Makhluk ini pasti telah melihat banyak, batin Maja. Ia pun serupa. Bedanya, beliau ini menyaksikan semua dari tahtanya di angkasa. Sementara Maja tahu dari bundel-bundel koran yang saban pagi ia tekuni. Berita-berita di sana telah menjadi teropong baginya matanya untuk memandang lebih jauh, untuk melihat lebih banyak.
          “Sulitnya hidup tak perlu kau tangisi. Juga jangan kau gantungkan asa pada orang-orang yang nuraninya telah dikebiri. Teruslah berjuang, berupaya, sekaligus berbesar hati.”
       Maja termangu. Sungguh petuah yang bijak bestari. Baginya, percakapan ini sangat berarti karena jarang terjadi. Selama hidup di perempatan, pendengarannya selalu disinggahi klakson mobil yang sahut menyahut, makian supir-supir angkot yang ingin menyerobot, hingga percakapan sesama penghuni jalanan yang jarang berbobot.   
“Maaf, dari hadapanmu sejenak aku harus undur diri. Lihat gulungan awan kelabu yang terburu-buru itu? Sebentar lagi mereka akan tiba di sini.”
“Tapi...sebentar, Tuan!” Maja menyela. Ia masih ingin berbincang lebih banyak.
“Permisi, sampai jumpa esok hari. Aku harus memberi mendung itu ruang, sebab hujan ingin menangisi bumi.”
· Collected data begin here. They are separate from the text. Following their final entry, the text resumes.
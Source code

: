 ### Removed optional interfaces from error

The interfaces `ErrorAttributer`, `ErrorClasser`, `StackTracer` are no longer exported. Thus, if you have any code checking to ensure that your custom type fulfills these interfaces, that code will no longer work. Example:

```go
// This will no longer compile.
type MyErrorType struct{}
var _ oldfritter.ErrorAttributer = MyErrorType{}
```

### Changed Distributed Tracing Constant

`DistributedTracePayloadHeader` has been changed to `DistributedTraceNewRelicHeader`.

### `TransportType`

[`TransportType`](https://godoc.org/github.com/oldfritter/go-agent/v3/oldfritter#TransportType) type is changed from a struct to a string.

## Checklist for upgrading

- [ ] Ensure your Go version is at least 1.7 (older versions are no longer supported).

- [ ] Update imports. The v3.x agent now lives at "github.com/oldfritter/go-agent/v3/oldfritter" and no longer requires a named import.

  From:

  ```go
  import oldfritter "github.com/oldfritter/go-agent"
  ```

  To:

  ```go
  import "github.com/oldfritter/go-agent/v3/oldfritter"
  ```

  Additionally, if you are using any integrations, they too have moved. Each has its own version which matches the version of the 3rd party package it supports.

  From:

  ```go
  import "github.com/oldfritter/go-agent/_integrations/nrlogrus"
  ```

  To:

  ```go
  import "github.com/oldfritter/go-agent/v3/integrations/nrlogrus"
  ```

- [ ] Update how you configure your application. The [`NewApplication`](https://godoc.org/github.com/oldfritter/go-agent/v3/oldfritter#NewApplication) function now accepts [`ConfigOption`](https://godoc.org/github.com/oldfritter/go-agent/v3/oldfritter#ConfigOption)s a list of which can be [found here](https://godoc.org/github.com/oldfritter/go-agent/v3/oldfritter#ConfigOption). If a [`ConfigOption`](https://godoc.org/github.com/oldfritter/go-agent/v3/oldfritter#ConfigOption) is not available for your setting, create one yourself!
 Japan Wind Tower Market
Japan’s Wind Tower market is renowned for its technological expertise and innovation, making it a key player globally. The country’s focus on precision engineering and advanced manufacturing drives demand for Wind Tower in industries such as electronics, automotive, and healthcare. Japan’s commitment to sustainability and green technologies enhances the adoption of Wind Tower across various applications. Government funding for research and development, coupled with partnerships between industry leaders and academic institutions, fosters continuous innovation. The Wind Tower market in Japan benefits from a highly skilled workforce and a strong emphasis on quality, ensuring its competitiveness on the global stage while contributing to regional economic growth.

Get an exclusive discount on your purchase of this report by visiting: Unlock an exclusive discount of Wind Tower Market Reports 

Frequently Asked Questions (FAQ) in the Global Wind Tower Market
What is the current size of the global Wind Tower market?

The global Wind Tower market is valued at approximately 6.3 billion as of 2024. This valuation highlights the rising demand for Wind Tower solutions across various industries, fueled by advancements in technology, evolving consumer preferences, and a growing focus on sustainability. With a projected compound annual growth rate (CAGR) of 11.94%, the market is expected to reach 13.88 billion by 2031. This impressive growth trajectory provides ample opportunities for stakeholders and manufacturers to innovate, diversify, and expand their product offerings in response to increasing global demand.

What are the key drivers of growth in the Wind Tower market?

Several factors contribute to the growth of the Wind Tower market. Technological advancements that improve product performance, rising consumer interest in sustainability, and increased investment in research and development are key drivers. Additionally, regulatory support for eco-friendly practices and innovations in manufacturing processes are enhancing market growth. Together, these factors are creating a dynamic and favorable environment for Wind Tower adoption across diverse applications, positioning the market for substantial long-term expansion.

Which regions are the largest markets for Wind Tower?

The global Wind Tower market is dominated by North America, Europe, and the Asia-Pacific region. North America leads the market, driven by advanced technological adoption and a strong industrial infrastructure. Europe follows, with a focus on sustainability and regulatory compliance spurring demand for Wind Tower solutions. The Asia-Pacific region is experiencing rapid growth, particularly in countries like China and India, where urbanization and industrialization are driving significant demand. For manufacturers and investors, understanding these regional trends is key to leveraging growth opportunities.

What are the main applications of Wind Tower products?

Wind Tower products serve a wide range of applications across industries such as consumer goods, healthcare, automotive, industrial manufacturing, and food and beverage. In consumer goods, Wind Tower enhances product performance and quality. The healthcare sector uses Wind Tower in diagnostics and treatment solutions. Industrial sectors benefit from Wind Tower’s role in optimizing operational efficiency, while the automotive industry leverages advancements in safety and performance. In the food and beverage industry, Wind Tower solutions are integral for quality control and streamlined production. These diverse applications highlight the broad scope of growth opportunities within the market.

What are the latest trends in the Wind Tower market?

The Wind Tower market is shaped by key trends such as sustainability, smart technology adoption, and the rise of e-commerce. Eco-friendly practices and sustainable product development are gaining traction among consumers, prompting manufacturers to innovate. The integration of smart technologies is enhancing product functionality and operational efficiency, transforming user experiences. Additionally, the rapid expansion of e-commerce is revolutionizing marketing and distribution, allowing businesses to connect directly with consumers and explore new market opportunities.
        Maja tersentak bangun. Ketika membuka mata, tampak kembali pemandangan akrab kota. Patung itu masih bertengger kaku di puncak tugu. Yang barusan hanya mimpi? Maja terpaku bingung. Namun, masih nyata terasa olehnya petuah bijak yang membelai hati. Lalu kemudian ia terhenyak melihat butir-butir air merekah dari langit, meluncur turun dengan gerak anggun seolah sedang menari-nari.